関数型の環境ではパターンマッチングによって結果による分岐を行えます。
Tuple(タプル)
ではElixirを見てみましょう。Elixirは関数型言語なので一般的なイディオムとしては次のようになります:
case do_something do
{:success, result} -> foo(result)
{:failure, result} -> bar(result)
end
ScalaとElixirの違いに気が付きましたか。ADT1を使う代わりにElixirでは単に型情報をタプルの初めのエントリにエンコードしています。このような特定のユースケースではこのやり方はうまくいきます。実行時に使えるだけの情報が含まれています。
Record(レコード)
その昔、Erlangでは唯一タプルだけが型情報を効率よくエンコードする方法でした。タプルの中に型情報をエンコードするようになってみたらアクセスが面倒くさくなります。

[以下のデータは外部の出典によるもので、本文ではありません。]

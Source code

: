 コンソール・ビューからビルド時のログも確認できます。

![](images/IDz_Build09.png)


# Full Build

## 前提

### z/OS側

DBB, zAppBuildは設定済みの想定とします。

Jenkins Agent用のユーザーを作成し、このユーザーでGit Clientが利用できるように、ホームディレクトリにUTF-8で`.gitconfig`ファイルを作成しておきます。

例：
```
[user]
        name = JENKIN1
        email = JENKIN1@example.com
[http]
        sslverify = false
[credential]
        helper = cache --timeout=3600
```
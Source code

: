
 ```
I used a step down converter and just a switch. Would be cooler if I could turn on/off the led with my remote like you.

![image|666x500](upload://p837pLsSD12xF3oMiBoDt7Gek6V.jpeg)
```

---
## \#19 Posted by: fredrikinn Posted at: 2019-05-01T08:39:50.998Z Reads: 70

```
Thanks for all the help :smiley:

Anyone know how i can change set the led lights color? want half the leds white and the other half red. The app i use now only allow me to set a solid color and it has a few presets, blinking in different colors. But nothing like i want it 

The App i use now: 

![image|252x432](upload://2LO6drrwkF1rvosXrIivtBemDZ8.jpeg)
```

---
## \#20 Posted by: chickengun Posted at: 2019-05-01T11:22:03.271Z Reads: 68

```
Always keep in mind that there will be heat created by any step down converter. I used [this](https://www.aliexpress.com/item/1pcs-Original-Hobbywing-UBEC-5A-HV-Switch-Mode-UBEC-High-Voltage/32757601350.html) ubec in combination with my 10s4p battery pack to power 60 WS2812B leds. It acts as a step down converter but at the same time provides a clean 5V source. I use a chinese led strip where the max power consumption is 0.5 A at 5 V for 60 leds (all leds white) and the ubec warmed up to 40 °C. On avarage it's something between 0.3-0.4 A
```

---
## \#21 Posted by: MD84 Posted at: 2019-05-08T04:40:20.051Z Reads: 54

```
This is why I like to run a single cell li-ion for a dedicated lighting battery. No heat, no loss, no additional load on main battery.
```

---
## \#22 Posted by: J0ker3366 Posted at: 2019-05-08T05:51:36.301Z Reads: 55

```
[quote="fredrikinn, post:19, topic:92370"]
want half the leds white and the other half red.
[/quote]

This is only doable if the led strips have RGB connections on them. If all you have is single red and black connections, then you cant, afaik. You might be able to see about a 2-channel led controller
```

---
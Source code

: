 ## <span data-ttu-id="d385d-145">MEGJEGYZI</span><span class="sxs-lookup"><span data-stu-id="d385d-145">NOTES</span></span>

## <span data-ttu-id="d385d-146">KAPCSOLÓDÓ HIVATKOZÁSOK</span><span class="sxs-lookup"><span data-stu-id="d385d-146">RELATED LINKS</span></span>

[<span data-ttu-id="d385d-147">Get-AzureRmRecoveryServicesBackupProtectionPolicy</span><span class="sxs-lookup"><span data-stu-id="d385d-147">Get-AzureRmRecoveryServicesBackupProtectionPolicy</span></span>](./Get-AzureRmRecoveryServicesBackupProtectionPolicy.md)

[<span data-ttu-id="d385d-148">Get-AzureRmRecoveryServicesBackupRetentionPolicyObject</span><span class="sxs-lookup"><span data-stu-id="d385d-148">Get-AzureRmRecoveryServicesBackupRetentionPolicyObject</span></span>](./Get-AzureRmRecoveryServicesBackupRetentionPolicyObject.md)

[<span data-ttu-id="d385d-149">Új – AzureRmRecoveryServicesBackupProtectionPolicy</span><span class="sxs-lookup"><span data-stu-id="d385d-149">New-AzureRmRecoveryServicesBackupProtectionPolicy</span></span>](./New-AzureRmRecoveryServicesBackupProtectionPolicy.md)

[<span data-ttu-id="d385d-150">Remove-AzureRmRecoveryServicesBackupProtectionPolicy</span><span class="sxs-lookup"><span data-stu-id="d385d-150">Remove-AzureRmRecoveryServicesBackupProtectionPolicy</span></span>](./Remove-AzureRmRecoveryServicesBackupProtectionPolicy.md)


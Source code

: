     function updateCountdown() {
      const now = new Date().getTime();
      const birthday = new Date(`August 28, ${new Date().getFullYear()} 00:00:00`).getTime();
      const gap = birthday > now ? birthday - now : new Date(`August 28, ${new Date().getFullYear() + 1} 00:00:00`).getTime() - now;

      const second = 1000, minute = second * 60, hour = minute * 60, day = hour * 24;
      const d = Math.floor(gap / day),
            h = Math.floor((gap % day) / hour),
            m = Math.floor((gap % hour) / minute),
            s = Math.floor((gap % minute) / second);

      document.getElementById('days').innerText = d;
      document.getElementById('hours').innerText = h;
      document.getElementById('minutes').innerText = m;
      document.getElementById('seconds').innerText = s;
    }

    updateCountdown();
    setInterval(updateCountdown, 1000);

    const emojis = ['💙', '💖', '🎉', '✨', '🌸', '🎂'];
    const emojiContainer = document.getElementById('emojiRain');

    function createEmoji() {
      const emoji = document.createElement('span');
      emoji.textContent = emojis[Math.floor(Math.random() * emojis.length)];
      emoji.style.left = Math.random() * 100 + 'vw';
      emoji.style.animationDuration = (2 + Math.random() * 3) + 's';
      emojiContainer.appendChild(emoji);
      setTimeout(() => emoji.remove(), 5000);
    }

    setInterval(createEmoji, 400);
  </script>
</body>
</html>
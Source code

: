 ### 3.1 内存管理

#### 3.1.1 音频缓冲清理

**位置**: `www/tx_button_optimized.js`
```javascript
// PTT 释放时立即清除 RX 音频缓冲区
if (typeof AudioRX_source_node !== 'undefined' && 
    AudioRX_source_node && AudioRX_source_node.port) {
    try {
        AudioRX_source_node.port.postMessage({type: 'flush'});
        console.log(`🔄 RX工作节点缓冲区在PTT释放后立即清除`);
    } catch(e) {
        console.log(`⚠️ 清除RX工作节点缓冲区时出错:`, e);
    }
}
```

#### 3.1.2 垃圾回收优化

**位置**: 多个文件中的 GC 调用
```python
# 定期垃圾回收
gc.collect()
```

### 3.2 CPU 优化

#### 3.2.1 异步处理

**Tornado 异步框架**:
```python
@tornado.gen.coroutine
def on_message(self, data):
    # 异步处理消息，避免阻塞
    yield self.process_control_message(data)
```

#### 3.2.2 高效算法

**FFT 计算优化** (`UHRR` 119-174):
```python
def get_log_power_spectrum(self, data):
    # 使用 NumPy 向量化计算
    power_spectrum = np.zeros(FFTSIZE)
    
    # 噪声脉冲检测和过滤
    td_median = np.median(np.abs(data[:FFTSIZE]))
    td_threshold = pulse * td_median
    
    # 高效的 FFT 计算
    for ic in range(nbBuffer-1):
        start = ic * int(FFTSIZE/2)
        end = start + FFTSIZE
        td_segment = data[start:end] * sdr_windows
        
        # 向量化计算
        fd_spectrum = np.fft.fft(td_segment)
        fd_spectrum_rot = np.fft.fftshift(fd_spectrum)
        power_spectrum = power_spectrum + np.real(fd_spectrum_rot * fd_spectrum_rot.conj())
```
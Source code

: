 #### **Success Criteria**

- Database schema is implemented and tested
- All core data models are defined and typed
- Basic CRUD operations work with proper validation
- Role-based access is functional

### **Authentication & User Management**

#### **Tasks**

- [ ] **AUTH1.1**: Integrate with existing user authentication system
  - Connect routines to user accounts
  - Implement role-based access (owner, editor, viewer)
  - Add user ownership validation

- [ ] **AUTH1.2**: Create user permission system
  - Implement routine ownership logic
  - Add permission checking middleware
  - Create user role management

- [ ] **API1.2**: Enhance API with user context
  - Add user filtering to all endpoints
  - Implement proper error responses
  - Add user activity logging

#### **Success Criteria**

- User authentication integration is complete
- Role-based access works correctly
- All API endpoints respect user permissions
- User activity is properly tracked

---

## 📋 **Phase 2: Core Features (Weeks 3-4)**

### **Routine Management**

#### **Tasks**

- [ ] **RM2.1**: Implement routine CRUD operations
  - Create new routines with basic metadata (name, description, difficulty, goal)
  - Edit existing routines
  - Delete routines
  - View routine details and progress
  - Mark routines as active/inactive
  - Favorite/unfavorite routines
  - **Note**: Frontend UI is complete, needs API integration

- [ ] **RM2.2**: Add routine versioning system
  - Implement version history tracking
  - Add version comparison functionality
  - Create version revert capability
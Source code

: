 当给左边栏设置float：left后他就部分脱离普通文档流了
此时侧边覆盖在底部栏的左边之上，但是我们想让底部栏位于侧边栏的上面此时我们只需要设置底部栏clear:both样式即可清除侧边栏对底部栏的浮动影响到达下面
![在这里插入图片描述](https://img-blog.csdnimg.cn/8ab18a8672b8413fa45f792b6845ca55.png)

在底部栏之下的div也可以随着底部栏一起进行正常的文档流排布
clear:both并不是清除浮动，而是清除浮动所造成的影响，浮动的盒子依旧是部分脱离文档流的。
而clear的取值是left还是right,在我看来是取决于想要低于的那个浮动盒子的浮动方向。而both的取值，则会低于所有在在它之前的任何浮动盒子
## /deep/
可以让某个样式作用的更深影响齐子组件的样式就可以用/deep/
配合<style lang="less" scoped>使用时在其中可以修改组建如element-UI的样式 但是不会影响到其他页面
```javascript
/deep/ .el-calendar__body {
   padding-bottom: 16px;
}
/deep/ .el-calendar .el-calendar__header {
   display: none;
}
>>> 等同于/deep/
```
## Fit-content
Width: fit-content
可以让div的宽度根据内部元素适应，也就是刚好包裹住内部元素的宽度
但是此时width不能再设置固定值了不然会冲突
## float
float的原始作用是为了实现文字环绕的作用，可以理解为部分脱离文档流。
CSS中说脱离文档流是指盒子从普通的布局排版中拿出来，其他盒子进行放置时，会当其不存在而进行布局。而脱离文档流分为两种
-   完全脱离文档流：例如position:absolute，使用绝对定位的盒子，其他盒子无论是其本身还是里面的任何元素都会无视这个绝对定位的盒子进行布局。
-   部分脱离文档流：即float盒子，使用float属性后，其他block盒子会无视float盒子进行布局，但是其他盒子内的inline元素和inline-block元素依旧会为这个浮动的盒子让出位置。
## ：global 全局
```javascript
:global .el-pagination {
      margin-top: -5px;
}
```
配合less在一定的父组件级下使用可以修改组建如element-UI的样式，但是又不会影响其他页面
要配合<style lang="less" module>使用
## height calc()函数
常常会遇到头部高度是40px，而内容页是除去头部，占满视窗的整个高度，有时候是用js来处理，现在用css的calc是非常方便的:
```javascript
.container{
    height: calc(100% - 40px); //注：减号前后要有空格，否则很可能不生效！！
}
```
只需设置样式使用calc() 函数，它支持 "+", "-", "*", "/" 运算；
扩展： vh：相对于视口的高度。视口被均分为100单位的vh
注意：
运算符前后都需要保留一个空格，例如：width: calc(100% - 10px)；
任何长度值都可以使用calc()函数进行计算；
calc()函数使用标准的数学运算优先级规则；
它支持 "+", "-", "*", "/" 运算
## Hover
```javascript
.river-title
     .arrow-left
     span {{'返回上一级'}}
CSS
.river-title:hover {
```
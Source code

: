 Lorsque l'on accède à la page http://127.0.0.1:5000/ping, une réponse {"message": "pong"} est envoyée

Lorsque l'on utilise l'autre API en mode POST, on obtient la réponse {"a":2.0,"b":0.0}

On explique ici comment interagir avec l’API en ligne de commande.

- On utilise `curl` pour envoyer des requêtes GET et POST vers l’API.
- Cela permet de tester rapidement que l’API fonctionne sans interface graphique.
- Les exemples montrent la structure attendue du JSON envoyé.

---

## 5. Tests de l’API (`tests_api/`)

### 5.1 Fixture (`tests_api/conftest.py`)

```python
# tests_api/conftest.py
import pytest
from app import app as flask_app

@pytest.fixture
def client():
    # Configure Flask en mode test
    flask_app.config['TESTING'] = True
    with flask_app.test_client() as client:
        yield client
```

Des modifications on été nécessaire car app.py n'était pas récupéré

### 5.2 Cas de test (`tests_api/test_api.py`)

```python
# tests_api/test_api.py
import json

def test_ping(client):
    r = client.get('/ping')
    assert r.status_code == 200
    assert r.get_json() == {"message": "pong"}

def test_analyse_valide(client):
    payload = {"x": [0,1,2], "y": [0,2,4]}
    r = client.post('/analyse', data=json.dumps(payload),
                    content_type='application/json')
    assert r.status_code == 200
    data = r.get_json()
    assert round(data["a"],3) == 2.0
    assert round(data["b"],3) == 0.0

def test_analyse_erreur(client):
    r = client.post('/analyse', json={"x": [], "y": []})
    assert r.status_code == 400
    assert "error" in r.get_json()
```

例えば次のようなケース{:blog_post, author, title, subject}
です。ブログの投稿のタイトルを得ようとしたらelem(post, 2)
2を使う必要があります。どうみてもぎごちないなやり方です。
レコードはその問題を解決するためにErlangに追加されました。コードの中で例えばblog_post(post, :title)
のようにすることでコンパイル時にelem(post, 2)
のように変換されます。これで多少は見た目がよくなってメンテナンスもしやすくなりました。データ構造を{:blog_post, date, author, title, subject}
に変更すればコンパイラはblog_post(post, :title)
を新しいデータ構造を反映するためelem(post, 3)
に書き換えてくれるでしょう。
defrecord :success, [:data]
defrecord :failure, [:data]
case do_something do
success(data: data) -> foo(data)
failure(data: data) -> bar(data)
end
これで問題がないわけではありません。レコードの形式を変えると実行中のコードとの整合性が取れなくなることがあり、ホットコードリローディング3をぶち壊してしまいます。これは一種の分散型のポリモーフィズムです。もし全ての構造がスロット2にdata
という要素を持っているならばthing.data
の呼び出しは複数のレコードで動作するでしょう。要素の置き場所についての要求は考慮することができますが、実際にはその解決のためにさらに問題が発生するでしょう。
Map(マップ)
マップはErlangに2013年に追加されました。マップは中に含んでいるkey及びvalueをパターンマッチできるという点でユニークです。タプルを使う代わりに%{type: :success, result: result}
のように使えます。これはタプル及びレコード型での{:success, result}
と同型(isomorphic)です。
case do_something do
%{type: :success, result: result} -> foo(result)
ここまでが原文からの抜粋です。